Segment Open

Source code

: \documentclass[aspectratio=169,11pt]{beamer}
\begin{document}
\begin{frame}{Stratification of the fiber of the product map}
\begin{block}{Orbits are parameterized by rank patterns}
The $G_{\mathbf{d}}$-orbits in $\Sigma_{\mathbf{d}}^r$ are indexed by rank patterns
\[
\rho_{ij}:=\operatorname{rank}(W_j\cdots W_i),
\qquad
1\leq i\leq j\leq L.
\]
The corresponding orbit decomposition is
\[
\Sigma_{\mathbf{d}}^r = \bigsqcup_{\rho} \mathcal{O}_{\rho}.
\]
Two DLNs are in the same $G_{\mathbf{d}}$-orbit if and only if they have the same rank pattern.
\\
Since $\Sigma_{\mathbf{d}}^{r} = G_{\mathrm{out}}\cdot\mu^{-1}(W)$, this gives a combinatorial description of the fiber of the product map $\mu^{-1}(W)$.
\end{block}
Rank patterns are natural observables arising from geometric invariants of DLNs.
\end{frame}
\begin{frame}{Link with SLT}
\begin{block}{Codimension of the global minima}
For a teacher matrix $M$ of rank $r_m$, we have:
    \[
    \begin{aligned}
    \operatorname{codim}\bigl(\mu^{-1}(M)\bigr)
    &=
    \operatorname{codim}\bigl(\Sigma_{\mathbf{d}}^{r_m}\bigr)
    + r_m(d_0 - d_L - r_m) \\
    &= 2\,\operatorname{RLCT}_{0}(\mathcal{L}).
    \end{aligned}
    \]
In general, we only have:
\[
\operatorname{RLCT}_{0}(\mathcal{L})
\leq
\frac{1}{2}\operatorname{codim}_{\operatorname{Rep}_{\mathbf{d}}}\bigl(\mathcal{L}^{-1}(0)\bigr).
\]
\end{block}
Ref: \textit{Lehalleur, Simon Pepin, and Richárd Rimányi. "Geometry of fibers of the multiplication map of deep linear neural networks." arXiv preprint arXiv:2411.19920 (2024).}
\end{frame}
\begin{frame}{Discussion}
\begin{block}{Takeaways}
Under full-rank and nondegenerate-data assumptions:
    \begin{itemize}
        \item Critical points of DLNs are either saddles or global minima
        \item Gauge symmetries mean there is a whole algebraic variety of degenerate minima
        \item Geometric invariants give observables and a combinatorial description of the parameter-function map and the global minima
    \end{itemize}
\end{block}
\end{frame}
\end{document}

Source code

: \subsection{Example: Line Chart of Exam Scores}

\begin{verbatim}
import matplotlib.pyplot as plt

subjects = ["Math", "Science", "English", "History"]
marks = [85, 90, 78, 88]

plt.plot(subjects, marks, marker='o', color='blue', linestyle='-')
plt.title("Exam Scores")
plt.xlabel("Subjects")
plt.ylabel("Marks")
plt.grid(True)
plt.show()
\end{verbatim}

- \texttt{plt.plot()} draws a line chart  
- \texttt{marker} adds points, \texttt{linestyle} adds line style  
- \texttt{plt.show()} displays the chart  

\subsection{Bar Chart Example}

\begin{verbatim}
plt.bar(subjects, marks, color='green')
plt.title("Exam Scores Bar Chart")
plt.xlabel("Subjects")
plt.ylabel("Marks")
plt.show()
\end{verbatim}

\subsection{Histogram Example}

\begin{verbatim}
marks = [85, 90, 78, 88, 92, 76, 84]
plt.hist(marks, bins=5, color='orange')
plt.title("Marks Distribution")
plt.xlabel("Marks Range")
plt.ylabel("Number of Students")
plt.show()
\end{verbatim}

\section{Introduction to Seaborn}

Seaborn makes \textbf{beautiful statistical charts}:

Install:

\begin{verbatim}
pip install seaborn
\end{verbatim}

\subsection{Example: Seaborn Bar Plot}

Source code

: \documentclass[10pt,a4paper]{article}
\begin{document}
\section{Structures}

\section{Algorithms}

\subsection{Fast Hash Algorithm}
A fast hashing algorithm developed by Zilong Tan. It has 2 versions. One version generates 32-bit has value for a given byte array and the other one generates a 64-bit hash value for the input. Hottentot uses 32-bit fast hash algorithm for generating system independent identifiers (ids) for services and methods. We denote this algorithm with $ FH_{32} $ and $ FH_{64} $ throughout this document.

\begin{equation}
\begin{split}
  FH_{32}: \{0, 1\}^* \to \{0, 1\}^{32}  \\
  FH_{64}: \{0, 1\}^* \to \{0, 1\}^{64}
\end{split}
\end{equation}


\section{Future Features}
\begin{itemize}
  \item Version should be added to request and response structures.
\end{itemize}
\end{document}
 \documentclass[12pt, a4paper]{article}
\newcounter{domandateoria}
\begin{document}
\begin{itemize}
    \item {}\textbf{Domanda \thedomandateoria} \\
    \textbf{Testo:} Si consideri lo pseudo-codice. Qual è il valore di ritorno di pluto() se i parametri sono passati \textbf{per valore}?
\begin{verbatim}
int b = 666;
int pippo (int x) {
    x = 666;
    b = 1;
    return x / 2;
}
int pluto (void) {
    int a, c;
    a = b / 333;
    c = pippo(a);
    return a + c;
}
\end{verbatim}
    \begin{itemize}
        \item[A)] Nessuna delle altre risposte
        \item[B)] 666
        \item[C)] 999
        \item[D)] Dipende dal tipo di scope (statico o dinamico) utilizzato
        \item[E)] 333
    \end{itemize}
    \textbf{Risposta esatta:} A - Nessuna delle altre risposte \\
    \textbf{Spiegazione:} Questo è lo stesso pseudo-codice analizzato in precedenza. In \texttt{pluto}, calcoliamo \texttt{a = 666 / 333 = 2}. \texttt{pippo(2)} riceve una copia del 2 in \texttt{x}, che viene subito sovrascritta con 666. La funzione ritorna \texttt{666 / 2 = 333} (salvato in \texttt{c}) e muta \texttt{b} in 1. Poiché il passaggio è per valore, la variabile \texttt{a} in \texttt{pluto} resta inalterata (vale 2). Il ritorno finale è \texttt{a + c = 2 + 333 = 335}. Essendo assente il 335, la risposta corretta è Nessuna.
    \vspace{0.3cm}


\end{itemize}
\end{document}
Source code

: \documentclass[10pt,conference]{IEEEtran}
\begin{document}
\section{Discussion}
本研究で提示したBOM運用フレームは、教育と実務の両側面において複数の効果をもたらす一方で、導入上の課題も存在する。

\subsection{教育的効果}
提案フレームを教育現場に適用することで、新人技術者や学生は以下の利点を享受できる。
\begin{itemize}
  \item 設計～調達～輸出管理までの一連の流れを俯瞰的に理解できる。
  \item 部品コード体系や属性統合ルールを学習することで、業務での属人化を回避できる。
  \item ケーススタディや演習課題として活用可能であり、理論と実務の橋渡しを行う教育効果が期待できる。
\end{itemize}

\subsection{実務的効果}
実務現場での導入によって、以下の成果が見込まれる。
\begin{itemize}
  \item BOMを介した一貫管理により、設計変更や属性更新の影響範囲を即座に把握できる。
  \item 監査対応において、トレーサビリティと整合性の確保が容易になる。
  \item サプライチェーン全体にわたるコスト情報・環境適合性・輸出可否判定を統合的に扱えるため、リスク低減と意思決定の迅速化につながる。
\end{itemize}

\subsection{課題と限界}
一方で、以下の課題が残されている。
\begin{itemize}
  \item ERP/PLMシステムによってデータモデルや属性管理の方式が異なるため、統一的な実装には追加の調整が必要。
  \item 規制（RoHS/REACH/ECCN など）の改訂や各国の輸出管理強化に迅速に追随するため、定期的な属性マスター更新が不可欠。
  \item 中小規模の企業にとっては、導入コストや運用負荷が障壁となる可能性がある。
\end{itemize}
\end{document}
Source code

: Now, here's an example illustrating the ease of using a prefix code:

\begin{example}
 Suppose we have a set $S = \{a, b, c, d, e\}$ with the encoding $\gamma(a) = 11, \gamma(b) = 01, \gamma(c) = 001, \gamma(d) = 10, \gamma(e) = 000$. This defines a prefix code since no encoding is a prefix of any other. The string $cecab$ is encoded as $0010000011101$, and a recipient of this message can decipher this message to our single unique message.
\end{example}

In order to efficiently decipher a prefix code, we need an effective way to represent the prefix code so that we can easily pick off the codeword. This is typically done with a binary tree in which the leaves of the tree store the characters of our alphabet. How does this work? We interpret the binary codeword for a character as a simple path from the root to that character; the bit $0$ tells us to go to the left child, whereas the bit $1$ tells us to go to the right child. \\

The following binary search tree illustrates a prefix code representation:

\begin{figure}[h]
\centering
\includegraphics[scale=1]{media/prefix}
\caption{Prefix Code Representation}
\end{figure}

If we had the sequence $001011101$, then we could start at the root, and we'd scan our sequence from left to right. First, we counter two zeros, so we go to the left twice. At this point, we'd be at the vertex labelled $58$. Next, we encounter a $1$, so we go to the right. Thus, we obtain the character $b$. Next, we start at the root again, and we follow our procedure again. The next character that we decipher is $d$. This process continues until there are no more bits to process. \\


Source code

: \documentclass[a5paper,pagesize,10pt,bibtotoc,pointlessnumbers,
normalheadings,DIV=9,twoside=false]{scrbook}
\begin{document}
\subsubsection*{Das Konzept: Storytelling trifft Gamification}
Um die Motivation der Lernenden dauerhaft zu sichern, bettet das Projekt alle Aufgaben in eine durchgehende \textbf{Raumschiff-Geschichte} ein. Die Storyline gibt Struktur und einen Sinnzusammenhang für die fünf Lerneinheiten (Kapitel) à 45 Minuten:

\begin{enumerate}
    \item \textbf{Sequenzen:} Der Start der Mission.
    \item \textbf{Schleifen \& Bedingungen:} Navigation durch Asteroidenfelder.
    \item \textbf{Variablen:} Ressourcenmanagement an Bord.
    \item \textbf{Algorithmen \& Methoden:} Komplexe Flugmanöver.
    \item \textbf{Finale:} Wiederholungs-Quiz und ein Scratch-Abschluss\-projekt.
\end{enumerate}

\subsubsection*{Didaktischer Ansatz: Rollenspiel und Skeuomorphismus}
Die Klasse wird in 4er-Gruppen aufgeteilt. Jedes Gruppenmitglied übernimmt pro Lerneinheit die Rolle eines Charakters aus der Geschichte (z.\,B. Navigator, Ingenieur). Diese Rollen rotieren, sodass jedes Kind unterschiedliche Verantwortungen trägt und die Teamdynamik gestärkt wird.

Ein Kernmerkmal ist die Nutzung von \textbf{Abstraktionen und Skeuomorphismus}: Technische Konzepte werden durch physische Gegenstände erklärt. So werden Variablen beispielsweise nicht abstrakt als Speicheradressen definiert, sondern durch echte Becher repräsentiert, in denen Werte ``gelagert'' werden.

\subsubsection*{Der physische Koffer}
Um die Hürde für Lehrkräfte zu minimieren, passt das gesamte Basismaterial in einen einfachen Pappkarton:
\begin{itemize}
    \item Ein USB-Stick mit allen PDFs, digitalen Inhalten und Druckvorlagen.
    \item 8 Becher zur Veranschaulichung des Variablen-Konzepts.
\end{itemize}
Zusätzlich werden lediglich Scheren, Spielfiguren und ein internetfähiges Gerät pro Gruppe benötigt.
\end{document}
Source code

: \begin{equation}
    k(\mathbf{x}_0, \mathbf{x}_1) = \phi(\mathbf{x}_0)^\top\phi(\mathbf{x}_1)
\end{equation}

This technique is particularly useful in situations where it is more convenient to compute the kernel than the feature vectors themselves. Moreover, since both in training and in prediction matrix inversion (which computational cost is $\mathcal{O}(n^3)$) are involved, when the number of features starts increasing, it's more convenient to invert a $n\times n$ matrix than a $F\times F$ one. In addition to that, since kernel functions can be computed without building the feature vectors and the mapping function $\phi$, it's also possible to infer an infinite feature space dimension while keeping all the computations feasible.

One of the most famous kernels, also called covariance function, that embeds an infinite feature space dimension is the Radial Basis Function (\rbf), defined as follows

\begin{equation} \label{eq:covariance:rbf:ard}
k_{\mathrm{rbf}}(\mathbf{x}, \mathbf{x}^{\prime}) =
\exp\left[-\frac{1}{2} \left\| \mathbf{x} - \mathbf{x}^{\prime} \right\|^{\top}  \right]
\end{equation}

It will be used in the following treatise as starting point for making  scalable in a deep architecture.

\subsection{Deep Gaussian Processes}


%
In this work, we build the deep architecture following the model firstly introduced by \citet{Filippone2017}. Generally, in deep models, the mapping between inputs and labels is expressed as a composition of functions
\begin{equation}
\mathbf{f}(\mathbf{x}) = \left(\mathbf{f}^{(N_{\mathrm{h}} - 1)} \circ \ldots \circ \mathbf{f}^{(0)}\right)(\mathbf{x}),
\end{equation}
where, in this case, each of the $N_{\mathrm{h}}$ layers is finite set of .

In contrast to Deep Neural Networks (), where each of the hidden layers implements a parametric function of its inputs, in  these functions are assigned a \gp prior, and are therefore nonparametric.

Segment Closed

Beginning with the line holding "Under full-rank and" and ending with the line holding "a line chart", write out the stretch of material above exactly; add no further lines.

Under full-rank and nondegenerate-data assumptions:
    \begin{itemize}
        \item Critical points of DLNs are either saddles or global minima
        \item Gauge symmetries mean there is a whole algebraic variety of degenerate minima
        \item Geometric invariants give observables and a combinatorial description of the parameter-function map and the global minima
    \end{itemize}
\end{block}
\end{frame}
\end{document}

Source code

: \subsection{Example: Line Chart of Exam Scores}

\begin{verbatim}
import matplotlib.pyplot as plt

subjects = ["Math", "Science", "English", "History"]
marks = [85, 90, 78, 88]

plt.plot(subjects, marks, marker='o', color='blue', linestyle='-')
plt.title("Exam Scores")
plt.xlabel("Subjects")
plt.ylabel("Marks")
plt.grid(True)
plt.show()
\end{verbatim}

- \texttt{plt.plot()} draws a line chart  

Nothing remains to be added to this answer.